Water and tetrabutylammonium chloride are mixed in a mass ratio of 13:1 to obtain an aqueous solution, into which guar gum is then added to a concentration of 7% wt. and stir until completely dissolved. Kaolinite is dosed into the mixture in an amount ensuring its concentration in the mixture is 7.5% wt. The resulting mixture is dispersed by mechanical mixing on a laboratory homogenizer at a speed of 2500 rpm. The dispersion product is cooled at a rate of 1200°C/h to a temperature of minus 40°C/h. Then the frozen sample is heated at a rate of 30°C/h to a temperature of plus 5°C. Thermal cycling upon receipt is carried out 2 times. The result is a composite gel-like material that is shaped stable.

Example 4.

Water and tetrabutylammonium bromide are mixed in a mass ratio of 4:1 to obtain an aqueous solution, into which polyvinyl alcohol is then added to a concentration of 2% wt. and stir until completely dissolved. Sepiolite is dosed to the mixture in an amount ensuring its concentration in the mixture is 7% wt. The resulting mixture is dispersed by ultrasonic influence with a frequency of 22 kHz and a power of 500 W. The dispersion product is cooled at a rate of 600°C/h to a temperature of minus 50°C/h. Then the frozen sample is heated at a rate of 30°C/h to a temperature of plus 15°C. Thermal cycling upon receipt is carried out 3 times. The result is a composite gel-like material that is shaped stable.

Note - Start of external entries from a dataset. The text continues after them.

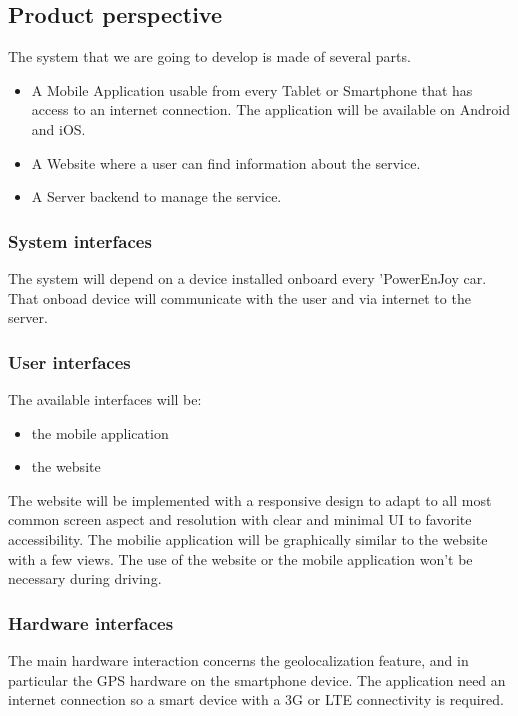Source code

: \documentclass[english]{article}
\begin{document}
\subsection{Product perspective}
The system that we are going to develop is made of several parts. 
\begin{itemize}
	\item A Mobile Application usable from every Tablet or Smartphone that has access to an internet connection. The application will be available on Android and iOS. 
	\item A Website where a user can find information about the service.
	\item A Server backend to manage the service.
\end{itemize}

\subsubsection{System interfaces}
The system will depend on a device installed onboard every 'PowerEnJoy car. That onboad device will communicate with the user and via internet to the server.

\subsubsection{User interfaces}
The available interfaces will be:
\begin{itemize}
	\item the mobile application
	\item the website
\end{itemize}
The website will be implemented with a responsive design to adapt to all most common screen aspect and resolution with clear and minimal UI to favorite accessibility.
The mobilie application will be graphically similar to the website with a few views.
The use of the website or the mobile application won't be necessary during driving. 

\subsubsection{Hardware interfaces}
The main hardware interaction concerns the geolocalization feature, and in particular the GPS hardware on the smartphone device.
The application need an internet connection so a smart device with a 3G or LTE connectivity is required.
\end{document}
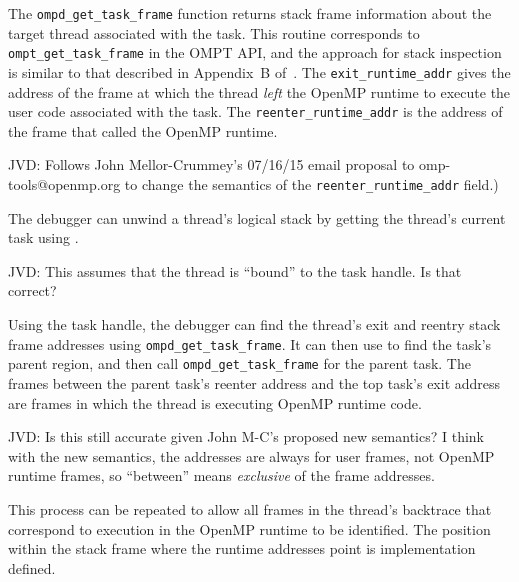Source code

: The \verb|ompd_get_task_frame| function returns stack frame
information about the target thread associated with the task.
%
This routine corresponds to \verb|ompt_get_task_frame| in the OMPT
API, and the approach for stack inspection is similar to that
described in Appendix~B of~\cite{ompt-tr2}.
%
The \verb|exit_runtime_addr| gives the address of the frame at which
the thread \emph{left} the OpenMP runtime to execute the user code
associated with the task.
%
The \verb|reenter_runtime_addr| is the address of the frame that
called the OpenMP runtime.
\begin{notes}
JVD: Follows John Mellor-Crummey's
07/16/15 email proposal to omp-tools@openmp.org to change the
semantics of the \verb|reenter_runtime_addr| field.)
\end{notes}
%
The debugger can unwind a thread's logical stack by getting the
thread's current task using
.
\begin{notes}
JVD: This assumes that the thread is ``bound'' to the task
handle. Is that correct?
\end{notes}
%
Using the task handle, the debugger can find the thread's exit and
reentry stack frame addresses using \texttt{ompd\_get\_task\_frame}.
%
It can then use
to find the task's parent region, and then call \verb|ompd_get_task_frame|
for the parent task.
%
The frames between the parent task's reenter address and the top
task's exit address are frames in which the thread is executing OpenMP
runtime code.
\begin{notes}
JVD: Is this still accurate given John M-C's
proposed new semantics? I think with the new semantics, the addresses
are always for user frames, not OpenMP runtime frames, so ``between''
means \emph{exclusive} of the frame addresses.
\end{notes}
%
This process can be repeated to allow all frames in the thread's
backtrace that correspond to execution in the OpenMP runtime to be
identified.
%
The position within the stack frame where the runtime addresses point
is implementation defined.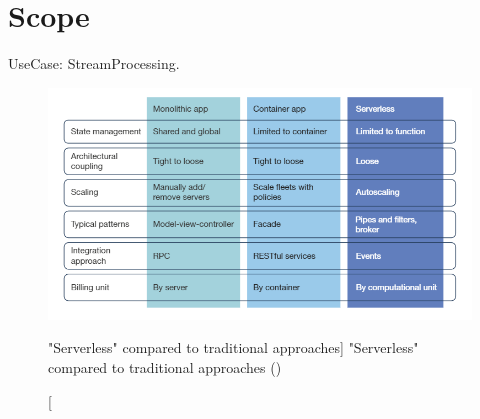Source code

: \section{Scope}

UseCase: StreamProcessing.

\begin{figure}[ht]
    \includegraphics[width=\linewidth]{images/serverless/demyst.png}\centering
    \caption
    ["Serverless" compared to traditional approaches]
    {"Serverless" compared to traditional approaches (\cite{Hammond2018DemystifyingComputing})}
    \label{fig:slessCompared}
\end{figure}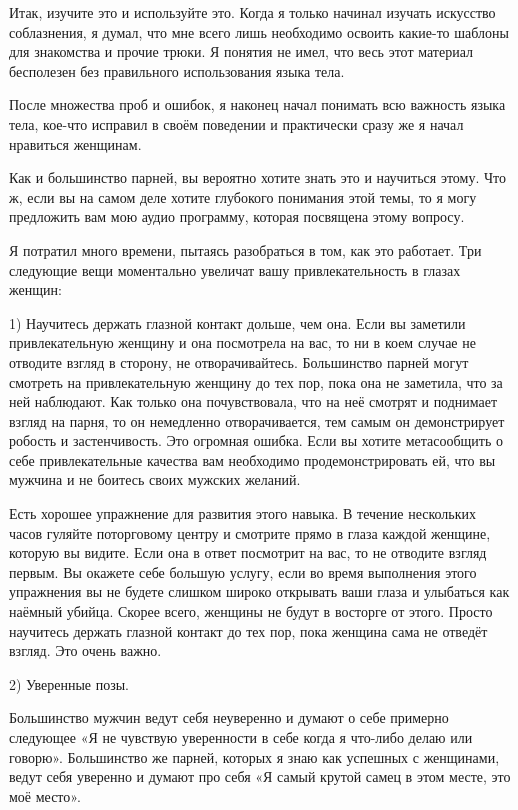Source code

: Итак, изучите это и используйте это. Когда я только начинал изучать искусство соблазнения, я думал, что мне всего лишь необходимо освоить какие-то шаблоны для знакомства и прочие трюки. Я понятия не имел, что весь этот материал бесполезен без правильного использования языка тела.

После множества проб и ошибок, я наконец начал понимать всю важность языка тела, кое-что исправил в своём поведении и практически сразу же я начал нравиться женщинам.

Как и большинство парней, вы вероятно хотите знать это и научиться этому. Что ж, если вы на самом деле хотите глубокого понимания этой темы, то я могу предложить вам мою аудио программу, которая посвящена этому вопросу.

Я потратил много времени, пытаясь разобраться в том, как это работает. Три следующие вещи моментально увеличат вашу привлекательность в глазах женщин:

1) Научитесь держать глазной контакт дольше, чем она. Если вы заметили привлекательную женщину и она посмотрела на вас, то ни в коем случае не отводите взгляд в сторону, не отворачивайтесь. Большинство парней могут смотреть на привлекательную женщину до тех пор, пока она не заметила, что за ней наблюдают. Как только она почувствовала, что на неё смотрят и поднимает взгляд на парня, то он немедленно отворачивается, тем самым он демонстрирует робость и застенчивость. Это огромная ошибка. Если вы хотите метасообщить о себе привлекательные качества вам необходимо продемонстрировать ей, что вы мужчина и не боитесь своих мужских желаний.

Есть хорошее упражнение для развития этого навыка. В течение нескольких часов гуляйте поторговому центру и смотрите прямо в глаза каждой женщине, которую вы видите. Если она в ответ посмотрит на вас, то не отводите взгляд первым. Вы окажете себе большую услугу, если во время выполнения этого упражнения вы не будете слишком широко открывать ваши глаза и улыбаться как наёмный убийца. Скорее всего, женщины не будут в восторге от этого. Просто научитесь держать глазной контакт до тех пор, пока женщина сама не отведёт взгляд. Это очень важно.

2) Уверенные позы.

Большинство мужчин ведут себя неуверенно и думают о себе примерно следующее «Я не чувствую уверенности в себе когда я что-либо делаю или говорю». Большинство же парней, которых я знаю как успешных с женщинами, ведут себя уверенно и думают про себя «Я самый крутой самец в этом месте, это моё место».

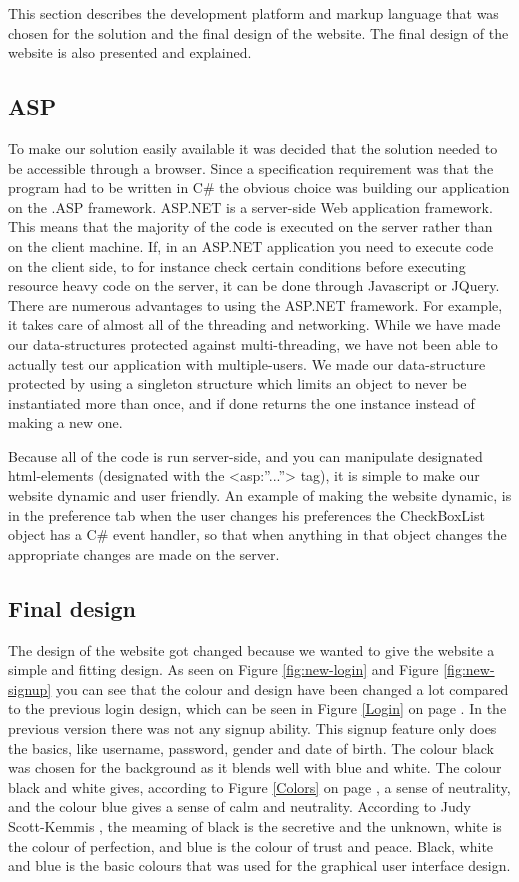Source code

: This section describes the development platform and markup language that was chosen for the solution and the final design of the website. The final design of the website is also presented and explained.

\subsection{ASP}
To make our solution easily available it was decided that the solution needed to be accessible through a browser. Since a specification requirement was that the program had to be written in C\# the obvious choice was building our application on the .ASP framework. ASP.NET is a server-side Web application framework. This means that the majority of the code is executed on the server rather than on the client machine. If, in an ASP.NET application you need to execute code on the client side, to for instance check certain conditions before executing resource heavy code on the server, it can be done through Javascript or JQuery. There are numerous advantages to using the ASP.NET framework. For example, it takes care of almost all of the threading and networking. While we have made our data-structures protected against multi-threading, we have not been able to actually test our application with multiple-users. We made our data-structure protected by using a singleton structure which limits an object to never be instantiated more than once, and if done returns the one instance instead of making a new one.

Because all of the code is run server-side, and you can manipulate designated html-elements  (designated with the <asp:”...”> tag), it is simple to make our website dynamic and user friendly. An example of making the website dynamic, is in the preference tab when the user changes his preferences the CheckBoxList object has a C\# event handler, so that when anything in that object changes the appropriate changes are made on the server.

\subsection{Final design}
The design of the website got changed because we wanted to give the website a simple and fitting design. As seen on Figure \ref{fig:new-login} and Figure \ref{fig:new-signup} you can see that the colour and design have been changed a lot compared to the previous login design, which can be seen in Figure \ref{Login} on page \pageref{Login}. In the previous version there was not any signup ability. This signup feature only does the basics, like username, password, gender and date of birth. The colour black was chosen for the background as it blends well with blue and white. The colour black and white gives, according to Figure \ref{Colors} on page \pageref{Colors}, a sense of neutrality, and the colour blue gives a sense of calm and neutrality. According to Judy Scott-Kemmis \cite{EmpowerColor}, the meaming of black is the secretive and the unknown, white is the colour of perfection, and blue is the colour of trust and peace. Black, white and blue is the basic colours that was used for the graphical user interface design.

The samples obtained according to Examples 1-4 were examined using differential scanning calorimetry by determining the melting temperatures T _m and crystallization T _c , as well as the enthalpy of melting ΔH _m with a cyclic change in the sample temperature (50 cycles) according to the following program (cooling from plus 35 ° C to minus 50°C at a rate of 10°C/min, then heating in the same range at a similar speed). The research results are shown in the Table.

From the data given in the table, it is clear that for samples obtained according to examples 1-4, the difference between the melting and crystallization temperatures is significantly less than for the prototype, which indicates a smaller effect of supercooling for samples obtained using the proposed method. In addition, from the data in the Table it follows that after 50 cycles, the samples from examples 1-4 demonstrate greater constancy of the melting temperature and a smaller relative decrease in the enthalpy of melting. All samples in examples 1-4 are composite gel-like materials that have dimensional stability, unlike the prototype. Thus, the described method ensures higher stability of the thermal properties of the material during the cyclic processes of crystallization and melting of hydrates, stability of the shape of the material and a reduction in the effect of supercooling.

Claims (2)

1. A method for producing a heat-storing material, including mixing a hydrate-forming component and water in a mass ratio of 2:1 to 1:15 to obtain an aqueous solution, into which a polymer gelling agent is then added in an amount of 1-7% and a powdered nucleator in an amount of 0.5-15 wt. %, where the hydrate-forming component is selected from tetrabutylammonium bromide, tetrabutylammonium chloride, tetrabutylammonium fluoride and trimethylolethane, the polymer gelling agent is selected from polyvinyl alcohol, polyacrylamide and guar gum, the powdered nucleator is an aluminosilicate or magnesium silicate powdered material, the resulting mixture is dispersed, after which the product is dispersed the formation is subjected to thermal cycling by sequential freezing at a cooling rate of 300-3000°C/h to a temperature in the range from minus 50 to minus 30°C and subsequent heating at a rate of 6-60°C/h to a temperature from plus 5°C to plus 35°C by forming a cryogel polymer matrix, while thermal cycling in the specified temperature range is carried out from 1 to 3 times. 2. The method according to claim 1, characterized in that the mixture is dispersed by mechanical stirring or ultrasonic action.